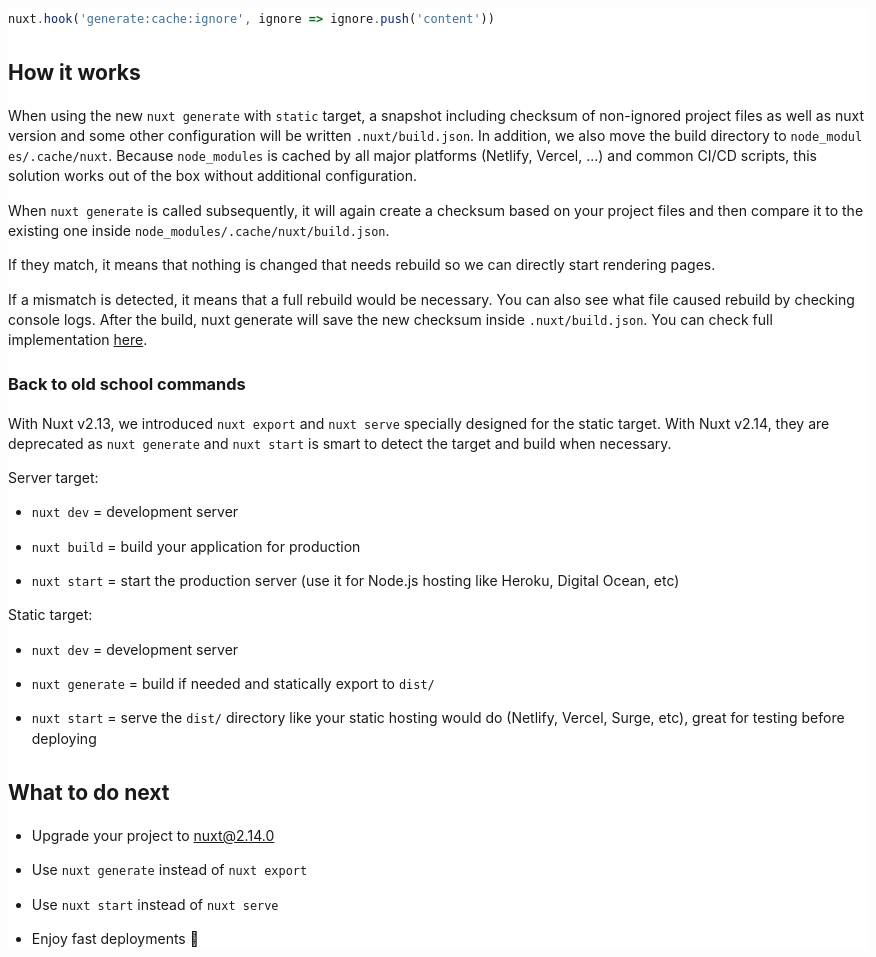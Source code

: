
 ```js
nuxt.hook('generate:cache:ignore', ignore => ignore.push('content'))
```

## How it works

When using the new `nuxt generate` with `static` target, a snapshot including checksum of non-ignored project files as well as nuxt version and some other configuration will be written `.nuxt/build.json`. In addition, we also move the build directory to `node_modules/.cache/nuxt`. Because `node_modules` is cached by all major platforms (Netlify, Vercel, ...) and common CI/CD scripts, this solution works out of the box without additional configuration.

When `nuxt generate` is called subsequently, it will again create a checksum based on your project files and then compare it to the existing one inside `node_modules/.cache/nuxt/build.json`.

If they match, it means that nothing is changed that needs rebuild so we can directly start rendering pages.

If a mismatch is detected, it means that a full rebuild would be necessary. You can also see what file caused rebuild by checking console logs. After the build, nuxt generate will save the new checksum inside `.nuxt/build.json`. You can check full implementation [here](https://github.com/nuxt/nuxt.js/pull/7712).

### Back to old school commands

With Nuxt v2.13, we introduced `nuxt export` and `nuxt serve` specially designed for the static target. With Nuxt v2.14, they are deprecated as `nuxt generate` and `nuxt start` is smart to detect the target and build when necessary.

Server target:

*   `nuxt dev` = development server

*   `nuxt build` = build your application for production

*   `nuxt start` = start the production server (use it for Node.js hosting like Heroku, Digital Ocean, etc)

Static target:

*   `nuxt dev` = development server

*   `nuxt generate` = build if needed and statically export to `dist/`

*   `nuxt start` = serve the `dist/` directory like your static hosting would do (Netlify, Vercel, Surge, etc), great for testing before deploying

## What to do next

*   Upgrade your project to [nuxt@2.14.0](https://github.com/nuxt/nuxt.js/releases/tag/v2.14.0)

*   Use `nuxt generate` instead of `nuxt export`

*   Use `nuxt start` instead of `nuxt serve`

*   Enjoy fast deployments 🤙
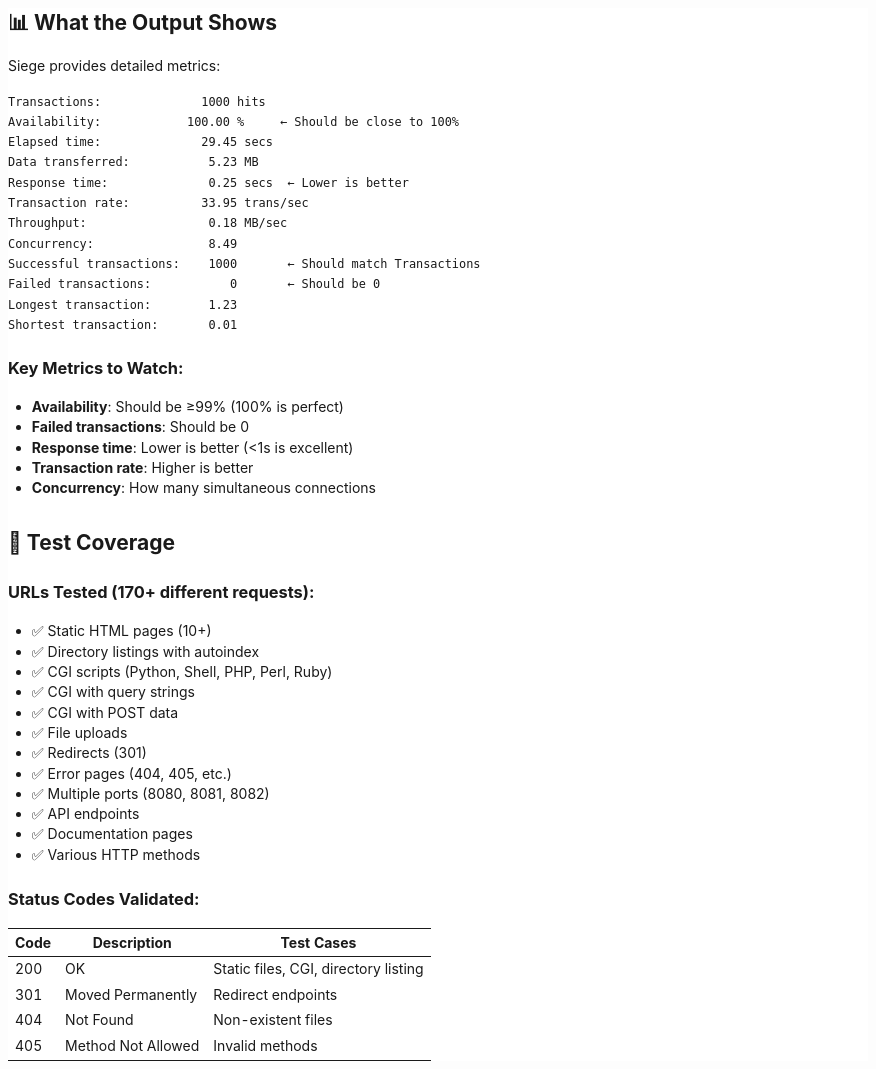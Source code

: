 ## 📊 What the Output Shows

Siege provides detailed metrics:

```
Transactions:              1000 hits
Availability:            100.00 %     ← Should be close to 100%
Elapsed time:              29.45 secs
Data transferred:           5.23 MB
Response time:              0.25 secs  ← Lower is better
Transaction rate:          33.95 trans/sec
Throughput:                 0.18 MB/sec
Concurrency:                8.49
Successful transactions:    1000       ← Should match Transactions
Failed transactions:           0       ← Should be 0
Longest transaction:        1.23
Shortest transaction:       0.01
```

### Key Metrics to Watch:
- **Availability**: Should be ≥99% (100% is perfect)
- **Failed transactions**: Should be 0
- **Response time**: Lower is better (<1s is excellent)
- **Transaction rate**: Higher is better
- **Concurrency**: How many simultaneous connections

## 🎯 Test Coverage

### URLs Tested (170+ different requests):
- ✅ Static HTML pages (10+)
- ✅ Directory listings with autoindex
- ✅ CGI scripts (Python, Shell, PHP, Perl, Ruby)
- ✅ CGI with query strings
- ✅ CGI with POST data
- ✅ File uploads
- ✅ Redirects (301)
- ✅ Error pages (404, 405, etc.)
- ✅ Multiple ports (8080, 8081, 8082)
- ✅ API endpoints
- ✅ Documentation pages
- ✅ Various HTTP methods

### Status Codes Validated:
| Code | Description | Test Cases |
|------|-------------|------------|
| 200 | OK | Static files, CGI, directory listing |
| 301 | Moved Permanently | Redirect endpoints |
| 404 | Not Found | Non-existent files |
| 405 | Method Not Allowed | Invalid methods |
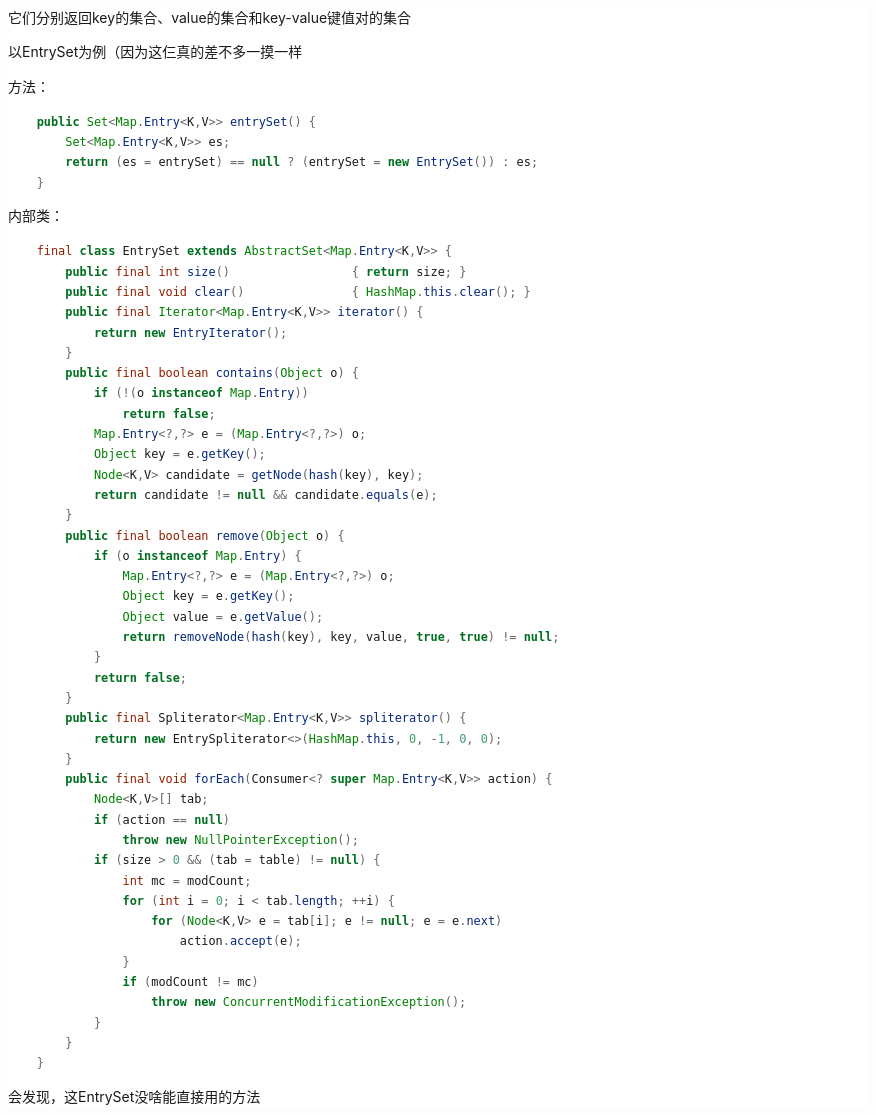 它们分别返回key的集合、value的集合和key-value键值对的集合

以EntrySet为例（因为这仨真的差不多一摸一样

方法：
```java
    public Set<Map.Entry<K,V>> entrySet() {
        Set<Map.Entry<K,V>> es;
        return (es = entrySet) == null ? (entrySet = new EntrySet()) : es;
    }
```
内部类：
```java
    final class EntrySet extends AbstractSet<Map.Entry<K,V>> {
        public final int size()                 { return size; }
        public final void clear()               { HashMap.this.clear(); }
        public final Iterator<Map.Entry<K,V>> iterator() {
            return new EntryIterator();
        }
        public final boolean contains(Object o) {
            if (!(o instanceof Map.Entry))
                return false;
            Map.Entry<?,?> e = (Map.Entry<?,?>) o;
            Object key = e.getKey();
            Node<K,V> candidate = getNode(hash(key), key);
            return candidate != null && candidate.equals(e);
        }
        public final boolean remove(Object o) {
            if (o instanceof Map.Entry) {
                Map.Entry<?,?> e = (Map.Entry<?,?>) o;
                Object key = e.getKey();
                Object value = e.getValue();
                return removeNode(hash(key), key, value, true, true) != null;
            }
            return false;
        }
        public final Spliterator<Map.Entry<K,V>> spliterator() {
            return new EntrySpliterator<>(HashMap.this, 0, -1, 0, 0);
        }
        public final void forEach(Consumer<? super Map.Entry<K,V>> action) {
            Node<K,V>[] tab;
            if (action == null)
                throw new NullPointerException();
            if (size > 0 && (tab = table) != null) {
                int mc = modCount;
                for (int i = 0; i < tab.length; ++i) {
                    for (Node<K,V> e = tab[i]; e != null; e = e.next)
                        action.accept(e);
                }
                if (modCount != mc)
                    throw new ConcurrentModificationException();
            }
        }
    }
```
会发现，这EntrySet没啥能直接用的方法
....................
> _What this task involves_:
Only lines with the word "they" belong in the answer; copy each of them from the material above.

> _Finished task_:
If they match, it means that nothing is changed that needs rebuild so we can directly start rendering pages.
With Nuxt v2.13, we introduced `nuxt export` and `nuxt serve` specially designed for the static target. With Nuxt v2.14, they are deprecated as `nuxt generate` and `nuxt start` is smart to detect the target and build when necessary.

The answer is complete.